The $3,000 Reality Pro alternate reality/virtual reality headset expected later this year will have many new features and different ways to interact with both physical and digital environments, but its core interface will be familiar to anyone with an iPhone or iPad, according to a new Bloomberg report.

The grid-formated main interface will be app-based and feature many of the same apps as iOS devices, such as Safari, Photos, Mail and Messages, as well as widgets, Apple TV+ and third-party apps.

To make this as intuitive as possible, the Reality Pro's cameras will track eyes to see where the user is looking, but also hands to allow gestures to replace the handset controllers used with most AR and VR goggles, including Meta's bestselling Quest line.
Users will be able to select an app, on-screen button or anything else in their field of view with a glance, and then activate it with a camera-captured pinch of the thumb and forefinger, the report said. Those hand gestures will use the same 10 internal and external cameras used to create AR overlays on the real world.

While it will do much more, one capability will be acting as a display for a Mac. Down the road, floating virtual keyboards are on the drawing board. In the meantime, Siri can be used to input text, as can iOS devices.

A Better Metaverse?

While Apple has discouraged the use of the term metaverse, immersive virtual worlds will be a core use.

One use of that will undoubtedly be commercial metaverses, such as blockchain-based Decentraland and The Sandbox — whose MANA and SAND token prices more than doubled when word broke that Apple's Reality Pro headset was near release.

The view and touch capabilities could be an important feature here, making metaverse interactions ranging from games to commerce simpler and more user-friendly — and thus more attractive.

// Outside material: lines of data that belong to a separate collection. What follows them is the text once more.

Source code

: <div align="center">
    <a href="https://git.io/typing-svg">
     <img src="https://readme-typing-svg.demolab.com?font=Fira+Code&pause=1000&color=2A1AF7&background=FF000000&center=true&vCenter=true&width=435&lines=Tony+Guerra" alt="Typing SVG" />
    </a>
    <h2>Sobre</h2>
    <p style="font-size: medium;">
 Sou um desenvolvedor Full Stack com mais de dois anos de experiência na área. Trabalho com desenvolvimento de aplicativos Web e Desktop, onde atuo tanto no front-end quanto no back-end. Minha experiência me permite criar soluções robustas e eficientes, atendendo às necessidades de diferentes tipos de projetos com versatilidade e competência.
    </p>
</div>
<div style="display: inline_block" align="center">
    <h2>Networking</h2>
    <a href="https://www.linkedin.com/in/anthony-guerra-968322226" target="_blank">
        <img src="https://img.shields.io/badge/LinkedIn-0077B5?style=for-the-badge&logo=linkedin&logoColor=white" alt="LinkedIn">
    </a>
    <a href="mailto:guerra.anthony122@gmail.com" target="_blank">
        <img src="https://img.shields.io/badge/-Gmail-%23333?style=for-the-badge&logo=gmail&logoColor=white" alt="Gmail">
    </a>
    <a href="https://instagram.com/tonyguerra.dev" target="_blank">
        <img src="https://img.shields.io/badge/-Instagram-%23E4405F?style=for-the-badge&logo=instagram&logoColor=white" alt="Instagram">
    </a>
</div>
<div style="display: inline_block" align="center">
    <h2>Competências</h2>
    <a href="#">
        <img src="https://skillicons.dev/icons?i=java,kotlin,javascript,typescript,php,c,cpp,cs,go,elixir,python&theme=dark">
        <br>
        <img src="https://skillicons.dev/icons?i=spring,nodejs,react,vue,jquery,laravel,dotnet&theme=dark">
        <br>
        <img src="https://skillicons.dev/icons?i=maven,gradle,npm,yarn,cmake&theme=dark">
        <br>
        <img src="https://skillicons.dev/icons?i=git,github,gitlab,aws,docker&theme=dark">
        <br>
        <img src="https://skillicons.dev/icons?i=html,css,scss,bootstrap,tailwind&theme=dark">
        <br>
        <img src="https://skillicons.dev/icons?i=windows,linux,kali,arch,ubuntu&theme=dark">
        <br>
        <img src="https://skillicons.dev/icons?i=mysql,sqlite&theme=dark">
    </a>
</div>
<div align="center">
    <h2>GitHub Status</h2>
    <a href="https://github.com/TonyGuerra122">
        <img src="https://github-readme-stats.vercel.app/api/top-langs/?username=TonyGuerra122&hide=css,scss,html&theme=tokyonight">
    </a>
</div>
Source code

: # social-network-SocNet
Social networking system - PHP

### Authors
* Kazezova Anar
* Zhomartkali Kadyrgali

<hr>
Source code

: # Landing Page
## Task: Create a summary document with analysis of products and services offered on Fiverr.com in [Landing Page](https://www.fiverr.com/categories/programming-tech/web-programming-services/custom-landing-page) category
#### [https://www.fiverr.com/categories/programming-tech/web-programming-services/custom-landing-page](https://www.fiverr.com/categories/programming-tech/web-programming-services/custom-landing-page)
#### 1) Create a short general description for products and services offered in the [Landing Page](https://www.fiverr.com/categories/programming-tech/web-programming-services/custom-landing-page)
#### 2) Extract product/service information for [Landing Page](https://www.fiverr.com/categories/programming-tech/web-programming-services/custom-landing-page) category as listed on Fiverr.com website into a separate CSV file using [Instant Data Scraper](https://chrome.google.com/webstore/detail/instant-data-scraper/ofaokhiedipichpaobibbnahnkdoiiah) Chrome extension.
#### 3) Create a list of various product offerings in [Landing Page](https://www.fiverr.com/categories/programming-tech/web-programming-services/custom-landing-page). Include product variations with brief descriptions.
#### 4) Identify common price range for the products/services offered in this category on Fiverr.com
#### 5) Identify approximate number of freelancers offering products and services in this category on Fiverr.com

And Apple is making a big investment in video, both in terms of making the viewing experience memorable — think giant movie screen set in a desert — and in creating new VR content. It's working with partners like Walt Disney Company and its own Apple TV+ studio, as well as purchasing a company focused on sports content, the report said.

Gaming is another big area. As far back as 2017, Apple released developer tools and an engine to power VR games. If it can beat the rest of the tech world to VR, it could make a comeback in non-console gaming that it long ago ceded to PCs.

Like Meta, Apple sees VR as a key virtual work environment, the report said. Reality Pro's FaceTime software, for example, will render users faces and bodies realistically in one-on-one conversations, although the processing power required will force it to use icons or an Apple "Memoji" for additional users.

One big stumbling block remains in the form of battery life, which is said to be just two hours with a battery pack the size of two stacked iPhone 14 Pro Maxes. While taking that weight off of the headset and tethering it to a pocket-carried battery pack (or plug?) will make it far easier to wear the Reality Pro for long periods, the charge time could be an AR stumbling block — although presumably AR overlays would use far less power than full VR.